Morini, partiamo dal bilancio. Che spedizione è stata?
«L’Italia può essere solo soddisfatta. Al netto delle medaglie e di qualche rimpianto, tipo il salto in lungo femminile, è stato un Mondiale di altissimo livello per noi. E naturalmente la soddisfazione è grande anche in chiave olimpica per Parigi, ma anche per Los Angeles 2028, visto che abbiamo tanti giovani molto interessanti. I dati emersi sono sotto gli occhi di tutti: Germania (zero medaglie, ndr) e Francia (un argento conquistato all’ultima giornata, ndr) sono in difficoltà, noi invece siamo andati molto bene. Grande sorpresa sono state Canada e India, mentre la Gran Bretagna è tornata a livelli altissimi, come dieci anni fa».
L’uomo-copertina è stato sicuramente Tamberi.
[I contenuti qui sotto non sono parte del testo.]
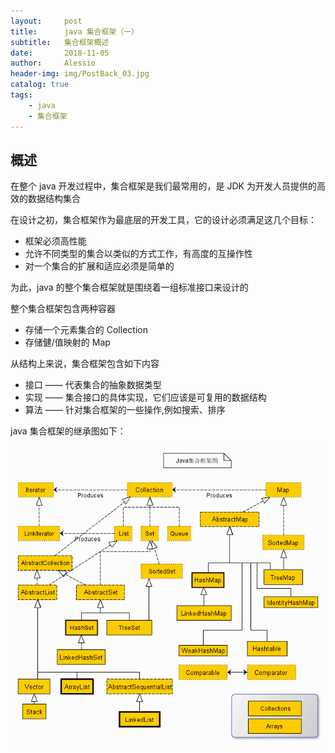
 ```yaml
---
layout:     post
title:      java 集合框架（一）
subtitle:   集合框架概述
date:       2018-11-05
author:     Alessio
header-img: img/PostBack_03.jpg
catalog: true
tags:
    - java
    - 集合框架
---
```

## 概述

在整个 java 开发过程中，集合框架是我们最常用的，是 JDK 为开发人员提供的高效的数据结构集合

在设计之初，集合框架作为最底层的开发工具，它的设计必须满足这几个目标：

- 框架必须高性能
- 允许不同类型的集合以类似的方式工作，有高度的互操作性
- 对一个集合的扩展和适应必须是简单的

为此，java 的整个集合框架就是围绕着一组标准接口来设计的

整个集合框架包含两种容器

- 存储一个元素集合的 Collection
- 存储健/值映射的 Map

从结构上来说，集合框架包含如下内容

- 接口 —— 代表集合的抽象数据类型
- 实现 —— 集合接口的具体实现，它们应该是可复用的数据结构
- 算法 —— 针对集合框架的一些操作,例如搜索、排序

java 集合框架的继承图如下：

![集合框架继承图](https://raw.githubusercontent.com/Zjianru/zjianru.github.io/master/img/Java%E9%9B%86%E5%90%88%E6%A1%86%E6%9E%B6.gif)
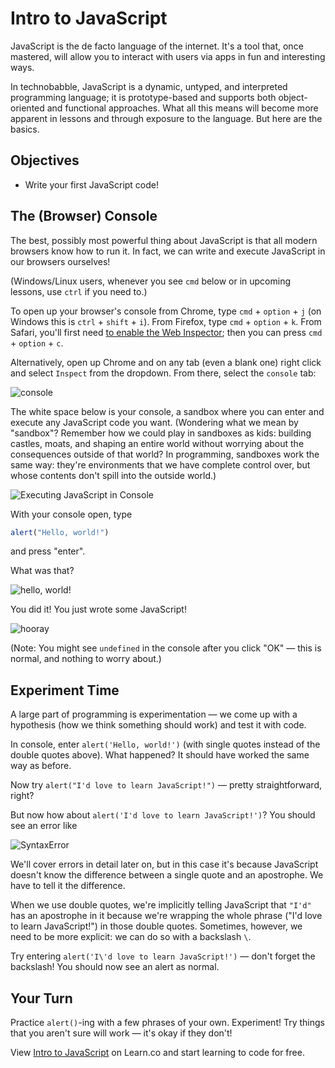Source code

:# Intro to JavaScript
JavaScript is the de facto language of the internet. It's a tool that, once mastered, will allow you to interact with users via apps in fun and interesting ways.

In technobabble, JavaScript is a dynamic, untyped, and interpreted programming language; it is prototype-based and supports both object-oriented and functional approaches. What all this means will become more apparent in lessons and through exposure to the language. But here are the basics.

## Objectives
+ Write your first JavaScript code!

## The (Browser) Console
The best, possibly most powerful thing about JavaScript is that all modern browsers know how to run it. In fact, we can write and execute JavaScript in our browsers ourselves!

(Windows/Linux users, whenever you see `cmd` below or in upcoming lessons, use `ctrl` if you need to.)

To open up your browser's console from Chrome, type `cmd` + `option` + `j` (on Windows this is `ctrl` + `shift` + `i`). From Firefox, type `cmd` + `option` + `k`. From Safari, you'll first need [to enable the Web Inspector](https://developer.apple.com/library/mac/documentation/AppleApplications/Conceptual/Safari_Developer_Guide/GettingStarted/GettingStarted.html); then you can press `cmd` + `option` + `c`.

Alternatively, open up Chrome and on any tab (even a blank one) right click and select `Inspect` from the dropdown. From there, select the `console` tab:

![console](https://curriculum-content.s3.amazonaws.com/skills-based-js/console_chrome.png)

The white space below is your console, a sandbox where you can enter and execute any JavaScript code you want. (Wondering what we mean by "sandbox"? Remember how we could play in sandboxes as kids: building castles, moats, and shaping an entire world without worrying about the consequences outside of that world? In programming, sandboxes work the same way: they're environments that we have complete control over, but whose contents don't spill into the outside world.)

![Executing JavaScript in Console](https://curriculum-content.s3.amazonaws.com/skills-based-js/console_example.png)

With your console open, type

```javascript
alert("Hello, world!")
```

and press "enter".

What was that?

![hello, world!](https://curriculum-content.s3.amazonaws.com/skills-based-js/hello_world.png)

You did it! You just wrote some JavaScript!

![hooray](https://i.giphy.com/3ornk5Sou1XMaL44bS.gif)

(Note: You might see `undefined` in the console after you click "OK" — this is normal, and nothing to worry about.)

## Experiment Time
A large part of programming is experimentation — we come up with a hypothesis (how we think something should work) and test it with code.

In console, enter `alert('Hello, world!')` (with single quotes instead of the double quotes above). What happened? It should have worked the same way as before.

Now try `alert("I'd love to learn JavaScript!")` — pretty straightforward, right?

But now how about `alert('I'd love to learn JavaScript!')`? You should see an error like

![SyntaxError](https://curriculum-content.s3.amazonaws.com/skills-based-js/intro_to_js_syntax_error.png)

We'll cover errors in detail later on, but in this case it's because JavaScript doesn't know the difference between a single quote and an apostrophe. We have to tell it the difference.

When we use double quotes, we're implicitly telling JavaScript that `"I'd"` has an apostrophe in it because we're wrapping the whole phrase ("I'd love to learn JavaScript!") in those double quotes. Sometimes, however, we need to be more explicit: we can do so with a backslash `\`.

Try entering `alert('I\'d love to learn JavaScript!')` — don't forget the backslash! You should now see an alert as normal.

## Your Turn
Practice `alert()`-ing with a few phrases of your own. Experiment! Try things that you aren't sure will work — it's okay if they don't!

<p data-visibility='hidden'>View <a href='https://learn.co/lessons/js-basics-readme' title='Intro to JavaScript'>Intro to JavaScript</a> on Learn.co and start learning to code for free.</p>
«Senza dubbio, con questo oro ha completato la propria collezione di medaglie. Ha vinto davvero tutto in carriera, quindi diventa uno degli sportivi più forti della storia italiana. Lo metto al pari di Mennea e della Simeoni per quanto riguarda l’atletica».
E pensando alle emozioni che ci ha regalato, lo possiamo paragonare a Tomba o Valentino Rossi?
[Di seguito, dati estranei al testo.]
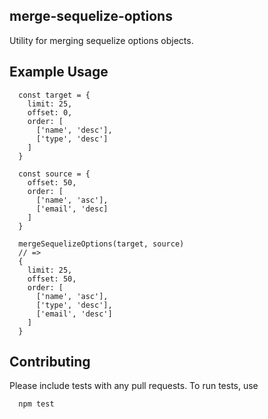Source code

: ## merge-sequelize-options
Utility for merging sequelize options objects.

## Example Usage

```
  const target = {
    limit: 25,
    offset: 0,
    order: [
      ['name', 'desc'],
      ['type', 'desc']
    ]
  }

  const source = {
    offset: 50,
    order: [
      ['name', 'asc'],
      ['email', 'desc]
    ]
  }

  mergeSequelizeOptions(target, source)
  // => 
  {
    limit: 25,
    offset: 50,
    order: [
      ['name', 'asc'],
      ['type', 'desc'],
      ['email', 'desc']
    ]
  }
```

## Contributing
Please include tests with any pull requests. To run tests, use


```
  npm test
```
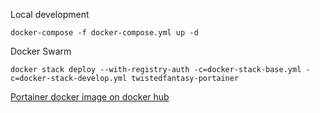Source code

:Local development
```
docker-compose -f docker-compose.yml up -d
```

Docker Swarm
```
docker stack deploy --with-registry-auth -c=docker-stack-base.yml -c=docker-stack-develop.yml twistedfantasy-portainer
```

[Portainer docker image on docker hub](https://hub.docker.com/r/portainer/portainer)
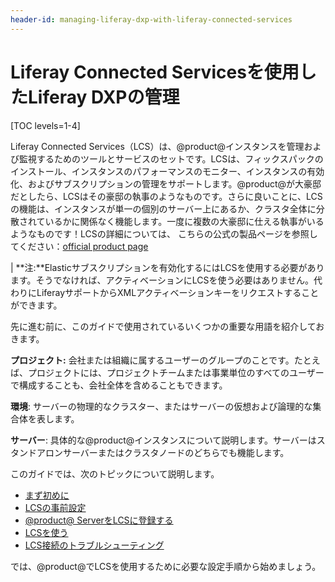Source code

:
 ```yaml
---
header-id: managing-liferay-dxp-with-liferay-connected-services
---
```


# Liferay Connected Servicesを使用したLiferay DXPの管理

[TOC levels=1-4]

Liferay Connected Services（LCS）は、@product@インスタンスを管理および監視するためのツールとサービスのセットです。LCSは、フィックスパックのインストール、インスタンスのパフォーマンスのモニター、インスタンスの有効化、およびサブスクリプションの管理をサポートします。@product@が大豪邸だとしたら、LCSはその豪邸の執事のよ​​うなものです。さらに良いことに、LCSの機能は、インスタンスが単一の個別のサーバー上にあるか、クラスタ全体に分散されているかに関係なく機能します。一度に複数の大豪邸に仕える執事がいるようなものです！LCSの詳細については、 こちらの公式の製品ページを参照してください：[official product page](http://www.liferay.com/products/liferay-connected-services)

| **注:**Elasticサブスクリプションを有効化するにはLCSを使用する必要があります。そうでなければ、アクティベーションにLCSを使う必要はありません。代わりにLiferayサポートからXMLアクティベーションキーをリクエストすることができます。

先に進む前に、このガイドで使用されているいくつかの重要な用語を紹介しておきます。

**プロジェクト:** 会社または組織に属するユーザーのグループのことです。たとえば、プロジェクトには、プロジェクトチームまたは事業単位のすべてのユーザーで構成することも、会社全体を含めることもできます。

**環境**: サーバーの物理的なクラスター、またはサーバーの仮想および論理的な集合体を表します。

**サーバー**: 具体的な@product@インスタンスについて説明します。サーバーはスタンドアロンサーバーまたはクラスタノードのどちらでも機能します。


このガイドでは、次のトピックについて説明します。



- [まず初めに](/docs/7-1/deploy/-/knowledge_base/d/getting-started-with-lcs)
- [LCSの事前設定](/docs/7-1/deploy/-/knowledge_base/d/lcs-preconfiguration)
- [@product@ ServerをLCSに登録する](/docs/7-1/deploy/-/knowledge_base/d/activating-your-liferay-dxp-server-with-lcs)
- [LCSを使う](/docs/7-1/deploy/-/knowledge_base/d/using-lcs)
- [LCS接続のトラブルシューティング](/docs/7-1/deploy/-/knowledge_base/d/troubleshooting-your-lcs-connection)

では、@product@でLCSを使用するために必要な設定手順から始めましょう。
«Sì, sono tre personaggi straordinari, ma a livello sportivo Tamberi è sopra Tomba, perché per Gimbo parliamo di un sistema e di uno sport che coinvolge 214 Paesi nel mondo, quindi c’è una concorrenza altissima e ci sono copertura mediatiche diverse. Nello sci ci sono meno avversari. Quanto alla potenza mediatica, sono tre fuoriclasse. Tamberi è riuscito a fare emergere sul video anche la gara dei 3000 siepi con il tuffo finale nella riviera, ha valorizzato anche i vincitori di quella gara, che nessuno avrebbe mai visto senza di lui. La gente vuole anche quelle emozioni. Il problema dell’atletica del dopo Bolt era trovare un altro personaggio come lui: Tamberi è quello che si avvicina di più. Tutti gli sport sono alla ricerca del personaggio, che non deve essere il fenomeno da baraccone e basta, sia chiaro. Tamberi è un personaggio innanzitutto perché vince e poi perché emoziona».
Passiamo alla sua storia. A 57 anni, con un trentennio da dirigente alle spalle, non si è ancora stancato?
«Ho cominciato nel 1973, con la marcia. Da 30 anni faccio il dirigente federale in varie posizioni e devo dire che sono state tutte esperienze bellissime. Quindi, per tornare alla domanda, dico di no».
Qual è la soddisfazione più grande che si è tolto in 30 anni?
«I rapporti personali con gli atleti. A Budapest ho ritrovato Gibilisco, con cui c’è un rapporto fortissimo, ci siamo abbracciati e anche messi a piangere. Abbiamo ricordato il suo oro Mondiale a Parigi, nel salto con l’asta, che proprio quest’anno ha compiuto 20 anni, una vittoria indimenticabile. Con Jacobs e Tamberi c’è un rapporto molto forte, hanno cominciato con me e corso anche a Ravenna. A Budapest ho avuto un incontro anche drammatico con Bubka. Gli ho chiesto: “Ma come stai?”. E lui (ucraino, ndr) mi ha risposto: “Sono vivo”. Chi fa sport e chi vive con lo sport per fortuna è ancora un privilegiato. Chi lo fa come me è un privilegiato tra i privilegiati».